*** Given data Section Begins ***
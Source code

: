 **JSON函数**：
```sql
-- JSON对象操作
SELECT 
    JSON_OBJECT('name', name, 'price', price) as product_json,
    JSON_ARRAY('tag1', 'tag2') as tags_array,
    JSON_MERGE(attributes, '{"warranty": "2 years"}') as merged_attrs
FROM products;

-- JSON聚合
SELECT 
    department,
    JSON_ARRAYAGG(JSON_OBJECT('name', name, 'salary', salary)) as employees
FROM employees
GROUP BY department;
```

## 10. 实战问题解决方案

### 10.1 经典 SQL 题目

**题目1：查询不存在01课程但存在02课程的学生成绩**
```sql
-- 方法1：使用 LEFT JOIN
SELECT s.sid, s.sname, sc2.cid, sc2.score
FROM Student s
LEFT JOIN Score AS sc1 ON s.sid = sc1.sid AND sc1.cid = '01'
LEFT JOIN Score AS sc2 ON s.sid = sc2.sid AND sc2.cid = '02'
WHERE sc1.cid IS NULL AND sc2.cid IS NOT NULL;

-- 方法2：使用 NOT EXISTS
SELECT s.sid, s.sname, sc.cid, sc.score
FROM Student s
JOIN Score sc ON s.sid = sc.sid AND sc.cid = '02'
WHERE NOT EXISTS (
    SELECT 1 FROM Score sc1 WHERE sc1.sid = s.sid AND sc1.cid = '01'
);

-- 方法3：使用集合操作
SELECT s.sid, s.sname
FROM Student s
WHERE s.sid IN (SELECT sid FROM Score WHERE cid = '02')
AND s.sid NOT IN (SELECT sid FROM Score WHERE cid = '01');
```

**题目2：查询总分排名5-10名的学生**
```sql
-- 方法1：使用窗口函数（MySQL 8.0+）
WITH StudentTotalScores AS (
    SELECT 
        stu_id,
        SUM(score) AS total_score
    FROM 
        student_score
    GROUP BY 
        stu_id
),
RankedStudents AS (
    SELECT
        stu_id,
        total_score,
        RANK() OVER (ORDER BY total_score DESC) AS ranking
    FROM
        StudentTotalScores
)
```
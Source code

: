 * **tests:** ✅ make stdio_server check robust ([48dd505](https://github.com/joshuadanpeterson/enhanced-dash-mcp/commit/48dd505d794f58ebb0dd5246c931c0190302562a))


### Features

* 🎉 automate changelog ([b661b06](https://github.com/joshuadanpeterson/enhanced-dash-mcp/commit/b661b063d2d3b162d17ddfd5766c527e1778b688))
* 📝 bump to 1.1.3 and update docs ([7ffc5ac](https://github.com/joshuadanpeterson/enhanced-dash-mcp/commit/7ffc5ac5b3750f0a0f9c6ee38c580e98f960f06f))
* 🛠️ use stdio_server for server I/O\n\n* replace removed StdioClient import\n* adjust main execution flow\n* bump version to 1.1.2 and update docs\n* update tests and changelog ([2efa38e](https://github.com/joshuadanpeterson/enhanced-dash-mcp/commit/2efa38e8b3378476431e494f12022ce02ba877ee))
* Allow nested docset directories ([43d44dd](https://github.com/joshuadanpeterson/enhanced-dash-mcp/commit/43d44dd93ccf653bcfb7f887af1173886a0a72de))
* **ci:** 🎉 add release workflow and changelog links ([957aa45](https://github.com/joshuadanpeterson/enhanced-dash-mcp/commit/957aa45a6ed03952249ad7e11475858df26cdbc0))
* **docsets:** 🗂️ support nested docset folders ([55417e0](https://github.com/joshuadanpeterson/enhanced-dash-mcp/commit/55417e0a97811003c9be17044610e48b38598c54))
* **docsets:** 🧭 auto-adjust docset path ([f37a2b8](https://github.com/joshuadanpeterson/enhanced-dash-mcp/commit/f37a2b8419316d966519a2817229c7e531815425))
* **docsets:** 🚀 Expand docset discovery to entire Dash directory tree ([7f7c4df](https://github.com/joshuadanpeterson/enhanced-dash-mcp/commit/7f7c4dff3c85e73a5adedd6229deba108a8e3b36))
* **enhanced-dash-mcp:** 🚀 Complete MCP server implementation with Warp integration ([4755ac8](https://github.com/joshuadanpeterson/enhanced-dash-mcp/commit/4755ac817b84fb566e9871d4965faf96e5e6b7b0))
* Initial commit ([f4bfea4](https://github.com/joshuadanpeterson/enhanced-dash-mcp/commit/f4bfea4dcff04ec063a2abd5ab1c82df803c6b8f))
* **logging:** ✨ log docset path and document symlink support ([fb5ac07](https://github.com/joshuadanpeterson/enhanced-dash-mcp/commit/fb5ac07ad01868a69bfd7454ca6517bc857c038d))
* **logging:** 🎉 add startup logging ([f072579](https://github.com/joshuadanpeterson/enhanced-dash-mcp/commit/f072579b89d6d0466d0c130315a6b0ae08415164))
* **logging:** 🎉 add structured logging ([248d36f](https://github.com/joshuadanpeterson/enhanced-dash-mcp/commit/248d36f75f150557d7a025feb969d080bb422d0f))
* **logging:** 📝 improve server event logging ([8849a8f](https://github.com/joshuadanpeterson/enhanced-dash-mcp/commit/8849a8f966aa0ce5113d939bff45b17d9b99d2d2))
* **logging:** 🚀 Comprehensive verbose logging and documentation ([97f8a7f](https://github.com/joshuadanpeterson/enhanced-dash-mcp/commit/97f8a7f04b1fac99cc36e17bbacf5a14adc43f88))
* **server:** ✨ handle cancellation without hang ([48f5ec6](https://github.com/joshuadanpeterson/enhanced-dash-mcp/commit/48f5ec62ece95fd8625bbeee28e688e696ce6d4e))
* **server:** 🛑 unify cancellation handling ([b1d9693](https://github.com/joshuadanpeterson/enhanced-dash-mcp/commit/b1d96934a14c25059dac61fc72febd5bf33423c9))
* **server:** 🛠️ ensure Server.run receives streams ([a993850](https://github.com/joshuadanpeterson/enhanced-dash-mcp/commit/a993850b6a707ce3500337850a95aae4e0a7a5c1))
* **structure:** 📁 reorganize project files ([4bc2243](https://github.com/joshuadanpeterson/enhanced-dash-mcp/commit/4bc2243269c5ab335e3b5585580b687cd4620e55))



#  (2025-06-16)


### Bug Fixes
*** Given data Section Ends ***
## Task
Sift through the material above and copy each line that holds "WHERE".

## Reply
WHERE sc1.cid IS NULL AND sc2.cid IS NOT NULL;
WHERE NOT EXISTS (
    SELECT 1 FROM Score sc1 WHERE sc1.sid = s.sid AND sc1.cid = '01'
WHERE s.sid IN (SELECT sid FROM Score WHERE cid = '02')
AND s.sid NOT IN (SELECT sid FROM Score WHERE cid = '01');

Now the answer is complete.